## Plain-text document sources
-- Opening Marker --

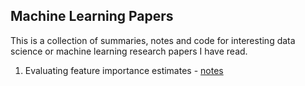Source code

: ## Machine Learning Papers

This is a collection of summaries, notes and code for interesting data science or machine learning research papers I have read.

1. Evaluating feature importance estimates - [notes](notes/evaluating-feature-importance-estimates.md)
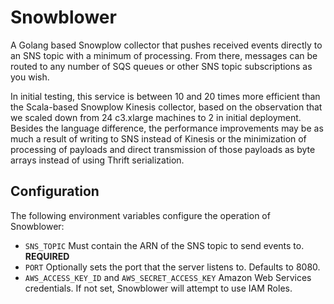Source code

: Snowblower
==========

A Golang based Snowplow collector that pushes received events directly to an SNS topic with a minimum of processing. From there, messages can be routed to any number of SQS queues or other SNS topic subscriptions as you wish.

In initial testing, this service is between 10 and 20 times more efficient than the Scala-based Snowplow Kinesis collector, based on the observation that we scaled down from 24 c3.xlarge machines to 2 in initial deployment. Besides the language difference, the performance improvements may be as much a result of writing to SNS instead of Kinesis or the minimization of processing of payloads and direct transmission of those payloads as byte arrays instead of using Thrift serialization.

Configuration
-------------

The following environment variables configure the operation of Snowblower:

- `SNS_TOPIC` Must contain the ARN of the SNS topic to send events to. **REQUIRED**
- `PORT` Optionally sets the port that the server listens to. Defaults to 8080.
- `AWS_ACCESS_KEY_ID` and `AWS_SECRET_ACCESS_KEY` Amazon Web Services credentials. If not set, Snowblower will attempt to use IAM Roles.
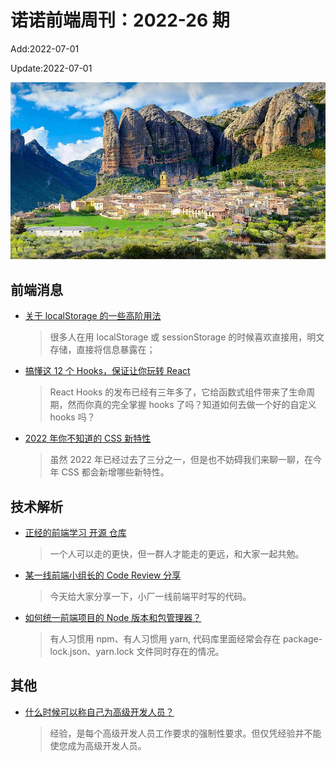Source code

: <!--
 * @Description:
 * @Author: wangfuyuan
 * @Email: zoeblow@gmail.com
 * @Date: 2022-06-12 14:32:06
 * @LastEditors: wangfuyuan
 * @LastEditTime: 2022-07-01 10:19:26
 * @FilePath: \nuofe-weekly1\2022\weekly-26.md
-->

# 诺诺前端周刊：2022-26 期

Add:2022-07-01

Update:2022-07-01

![202226](../images/2022/202226.jpg)

## 前端消息

- [关于 localStorage 的一些高阶用法](https://mp.weixin.qq.com/s/vnyQgMJjiwHKtk4mTqS0eQ)

  > 很多人在用 localStorage 或 sessionStorage 的时候喜欢直接用，明文存储，直接将信息暴露在；

- [搞懂这 12 个 Hooks，保证让你玩转 React](https://mp.weixin.qq.com/s/Q2DDI1wm22zPiMUZlpAYZw)

  > React Hooks 的发布已经有三年多了，它给函数式组件带来了生命周期，然而你真的完全掌握 hooks 了吗？知道如何去做一个好的自定义 hooks 吗？

- [2022 年你不知道的 CSS 新特性](https://mp.weixin.qq.com/s/2kqorHVPq7BT3oQYGrJLMQ)

  > 虽然 2022 年已经过去了三分之一，但是也不妨碍我们来聊一聊，在今年 CSS 都会新增哪些新特性。

## 技术解析

- [正经的前端学习 开源 仓库](https://mp.weixin.qq.com/s/Z69OVTuWRglmENUxMWFNng)

  > 一个人可以走的更快，但一群人才能走的更远，和大家一起共勉。

- [某一线前端小组长的 Code Review 分享](https://mp.weixin.qq.com/s/r904T-ZdjmK77n90YYbxjg)

  > 今天给大家分享一下，小厂一线前端平时写的代码。

- [如何统一前端项目的 Node 版本和包管理器？](https://mp.weixin.qq.com/s/5cYF6yka3ns2xHQdbt808g)

  > 有人习惯用 npm、有人习惯用 yarn, 代码库里面经常会存在 package-lock.json、yarn.lock 文件同时存在的情况。

## 其他

- [什么时候可以称自己为高级开发人员？](https://mp.weixin.qq.com/s/hVZitPUeuq5g1x3aPGwYfg)

  > 经验，是每个高级开发人员工作要求的强制性要求。但仅凭经验并不能使您成为高级开发人员。
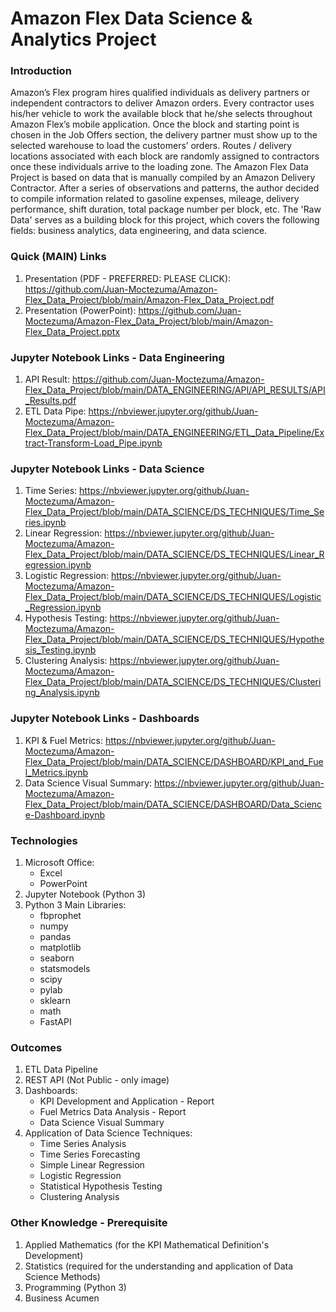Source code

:# Amazon Flex Data Science & Analytics Project

### Introduction
Amazon’s Flex program hires qualified individuals as delivery partners or independent contractors to deliver Amazon orders.
Every contractor uses his/her vehicle to work the available block that he/she selects throughout Amazon Flex’s mobile application. 
Once the block and starting point is chosen in the Job Offers section, the delivery partner must show up to the selected warehouse 
to load the customers’ orders. Routes / delivery locations associated with each block are randomly assigned to contractors once these 
individuals arrive to the loading zone. The Amazon Flex Data Project is based on data that is manually compiled by an Amazon Delivery 
Contractor. After a series of observations and patterns, the author decided to compile information related to gasoline expenses, mileage, 
delivery performance, shift duration, total package number per block, etc. The 'Raw Data' serves as a building block for this project, which
covers the following fields: business analytics, data engineering, and data science.

### Quick (MAIN) Links
1. Presentation (PDF - PREFERRED: PLEASE CLICK): https://github.com/Juan-Moctezuma/Amazon-Flex_Data_Project/blob/main/Amazon-Flex_Data_Project.pdf
2. Presentation (PowerPoint): https://github.com/Juan-Moctezuma/Amazon-Flex_Data_Project/blob/main/Amazon-Flex_Data_Project.pptx

### Jupyter Notebook Links - Data Engineering
1. API Result: https://github.com/Juan-Moctezuma/Amazon-Flex_Data_Project/blob/main/DATA_ENGINEERING/API/API_RESULTS/API_Results.pdf
2. ETL Data Pipe: https://nbviewer.jupyter.org/github/Juan-Moctezuma/Amazon-Flex_Data_Project/blob/main/DATA_ENGINEERING/ETL_Data_Pipeline/Extract-Transform-Load_Pipe.ipynb

### Jupyter Notebook Links - Data Science
1. Time Series: https://nbviewer.jupyter.org/github/Juan-Moctezuma/Amazon-Flex_Data_Project/blob/main/DATA_SCIENCE/DS_TECHNIQUES/Time_Series.ipynb
2. Linear Regression: https://nbviewer.jupyter.org/github/Juan-Moctezuma/Amazon-Flex_Data_Project/blob/main/DATA_SCIENCE/DS_TECHNIQUES/Linear_Regression.ipynb
3. Logistic Regression: https://nbviewer.jupyter.org/github/Juan-Moctezuma/Amazon-Flex_Data_Project/blob/main/DATA_SCIENCE/DS_TECHNIQUES/Logistic_Regression.ipynb
4. Hypothesis Testing: https://nbviewer.jupyter.org/github/Juan-Moctezuma/Amazon-Flex_Data_Project/blob/main/DATA_SCIENCE/DS_TECHNIQUES/Hypothesis_Testing.ipynb
5. Clustering Analysis: https://nbviewer.jupyter.org/github/Juan-Moctezuma/Amazon-Flex_Data_Project/blob/main/DATA_SCIENCE/DS_TECHNIQUES/Clustering_Analysis.ipynb

### Jupyter Notebook Links - Dashboards
1. KPI & Fuel Metrics: https://nbviewer.jupyter.org/github/Juan-Moctezuma/Amazon-Flex_Data_Project/blob/main/DATA_SCIENCE/DASHBOARD/KPI_and_Fuel_Metrics.ipynb
2. Data Science Visual Summary: https://nbviewer.jupyter.org/github/Juan-Moctezuma/Amazon-Flex_Data_Project/blob/main/DATA_SCIENCE/DASHBOARD/Data_Science-Dashboard.ipynb

### Technologies
1. Microsoft Office:
   * Excel
   * PowerPoint
2. Jupyter Notebook (Python 3)
3. Python 3 Main Libraries:
   * fbprophet
   * numpy
   * pandas
   * matplotlib
   * seaborn
   * statsmodels
   * scipy
   * pylab
   * sklearn
   * math
   * FastAPI

### Outcomes
1. ETL Data Pipeline
2. REST API (Not Public - only image)
3. Dashboards:
   * KPI Development and Application - Report
   * Fuel Metrics Data Analysis - Report
   * Data Science Visual Summary
4. Application of Data Science Techniques: 
   * Time Series Analysis
   * Time Series Forecasting
   * Simple Linear Regression
   * Logistic Regression
   * Statistical Hypothesis Testing
   * Clustering Analysis
  
### Other Knowledge - Prerequisite
1. Applied Mathematics (for the KPI Mathematical Definition's Development)
2. Statistics (required for the understanding and application of Data Science Methods)
3. Programming (Python 3)
4. Business Acumen
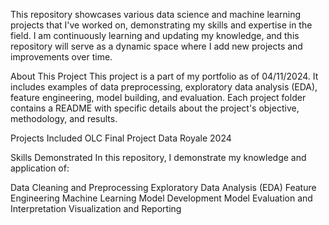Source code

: This repository showcases various data science and machine learning projects that I've worked on, demonstrating my skills and expertise in the field. I am continuously learning and updating my knowledge, and this repository will serve as a dynamic space where I add new projects and improvements over time.

About This Project
This project is a part of my portfolio as of 04/11/2024. It includes examples of data preprocessing, exploratory data analysis (EDA), feature engineering, model building, and evaluation. Each project folder contains a README with specific details about the project's objective, methodology, and results.

Projects Included
OLC Final Project
Data Royale 2024

Skills Demonstrated
In this repository, I demonstrate my knowledge and application of:

Data Cleaning and Preprocessing
Exploratory Data Analysis (EDA)
Feature Engineering
Machine Learning Model Development
Model Evaluation and Interpretation
Visualization and Reporting
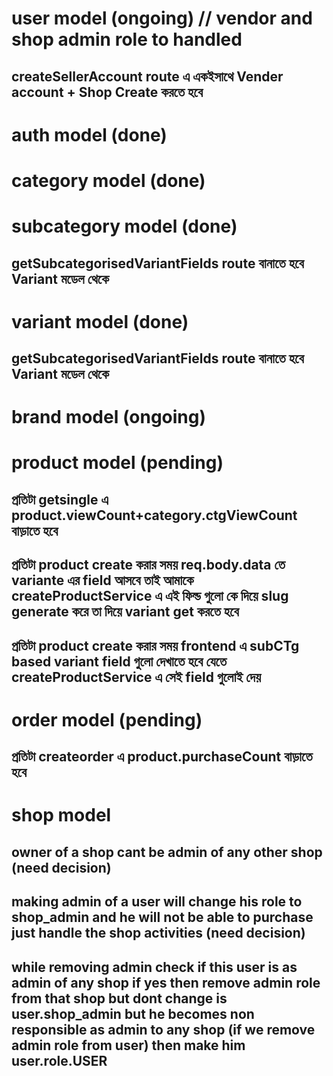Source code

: # user model (ongoing) // vendor and shop admin role to handled 
 ## createSellerAccount route এ একইসাথে Vender account + Shop Create করতে হবে
# auth model (done)
# category model (done)
# subcategory model (done)
 ## getSubcategorisedVariantFields route বানাতে হবে  Variant মডেল থেকে
# variant model (done) 
 ## getSubcategorisedVariantFields route বানাতে হবে  Variant মডেল থেকে
# brand model (ongoing) 
# product model (pending)
 ## প্রতিটা getsingle এ product.viewCount+category.ctgViewCount বাড়াতে হবে
 ## প্রতিটা product create করার সময় req.body.data তে variante এর field আসবে তাই আমাকে createProductService এ এই ফিল্ড গুলো কে দিয়ে slug generate করে তা দিয়ে variant get করতে হবে
 ## প্রতিটা product create করার সময় frontend এ subCTg based variant field গুলো দেখাতে হবে যেতে createProductService এ সেই field গুলোই দেয়
# order model (pending)
 ## প্রতিটা createorder এ product.purchaseCount  বাড়াতে হবে
# shop model
 ## owner of a shop cant be admin of any other shop (need decision)
 ## making admin of a user will change his role to shop_admin and he will not be able to purchase just handle the shop activities (need decision)
 ## while removing admin check if this user is as admin of any shop if yes then remove admin role from that shop but dont change is user.shop_admin but he becomes non responsible as admin to any shop (if we remove admin role from user) then make him user.role.USER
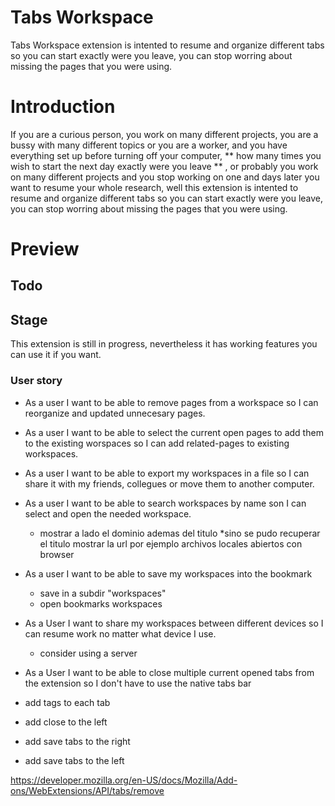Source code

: # Tabs Workspace  
Tabs Workspace  extension is intented to resume and organize different tabs so you can start exactly were you leave, you can stop worring about missing the pages that you were using.


# Introduction

If you are a curious person, you work on many different projects, you are a bussy with many different topics or you are a worker, and you have everything set up before turning off your computer, ** how many times you wish to start the next day exactly were you leave ** , or probably you work on many different projects and you stop working on one and days later you want to resume your whole research, well this extension is intented to resume and organize different tabs so you can start exactly were you leave, you can stop worring about missing the pages that you were using.



# Preview 





## Todo

## Stage

This extension is still in progress, nevertheless it has working features you can use it if you want. 


### User story

- As a user I want to be able to remove pages from a workspace so I can reorganize and updated unnecesary pages.

- As a user I want to be able to select the current open pages to add them to the existing worspaces so I can add related-pages to existing workspaces.


- As a user I want to be able to export my workspaces in a file so I can share it with my friends, collegues or move them to another computer.

- As a user I want to be able to search workspaces by name son I can select and open the needed workspace.



   * mostrar a lado el dominio ademas del titulo
   *sino se pudo recuperar el titulo mostrar la url
   		por ejemplo archivos locales abiertos con browser

- As a user I want to be able to save my workspaces into the bookmark

  -  save in a subdir "workspaces"
  - open bookmarks workspaces

- As a User I want to share my workspaces between different devices so I can resume work no matter what device I use.

   - consider using a server    

- As a User I want to be able to close multiple current opened tabs from the extension so I don't have to use the native tabs bar   

- add tags to each tab

- add close to the left

- add save tabs to the right

- add save tabs to the left

https://developer.mozilla.org/en-US/docs/Mozilla/Add-ons/WebExtensions/API/tabs/remove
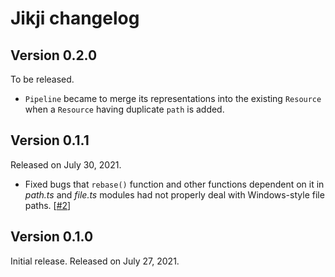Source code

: <!-- deno-fmt-ignore-file -->

Jikji changelog
===============

Version 0.2.0
-------------

To be released.

 -  `Pipeline` became to merge its representations into the existing `Resource`
    when a `Resource` having duplicate `path` is added.


Version 0.1.1
-------------

Released on July 30, 2021.

 -  Fixed bugs that `rebase()` function and other functions dependent on it
    in _path.ts_ and _file.ts_ modules had not properly deal with Windows-style
    file paths.  [[#2]]

[#2]: https://github.com/dahlia/jikji/issues/2


Version 0.1.0
-------------

Initial release. Released on July 27, 2021.
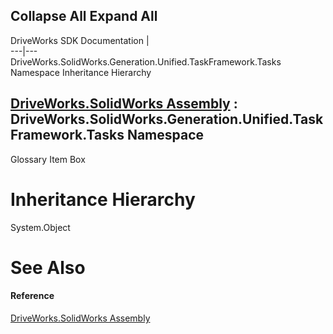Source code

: Collapse All Expand All  
---  
DriveWorks SDK Documentation  |   
---|---  
DriveWorks.SolidWorks.Generation.Unified.TaskFramework.Tasks Namespace Inheritance Hierarchy   
  
[DriveWorks.SolidWorks Assembly](topic13342.md) : DriveWorks.SolidWorks.Generation.Unified.TaskFramework.Tasks Namespace  
---  
  
Glossary Item Box

# Inheritance Hierarchy

System.Object  


# See Also

#### Reference

[DriveWorks.SolidWorks Assembly](topic13342.md)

-- Closing Marker --

Only one stretch of the data is wanted: write out exactly the lines from the one holding "Analysis - Report" through the one holding "About This Project", both included, without the pictures.

## YOUR SOLUTION
   * Fuel Metrics Data Analysis - Report
   * Data Science Visual Summary
4. Application of Data Science Techniques: 
   * Time Series Analysis
   * Time Series Forecasting
   * Simple Linear Regression
   * Logistic Regression
   * Statistical Hypothesis Testing
   * Clustering Analysis
  
### Other Knowledge - Prerequisite
1. Applied Mathematics (for the KPI Mathematical Definition's Development)
2. Statistics (required for the understanding and application of Data Science Methods)
3. Programming (Python 3)
4. Business Acumen
Source code

: This repository showcases various data science and machine learning projects that I've worked on, demonstrating my skills and expertise in the field. I am continuously learning and updating my knowledge, and this repository will serve as a dynamic space where I add new projects and improvements over time.

About This Project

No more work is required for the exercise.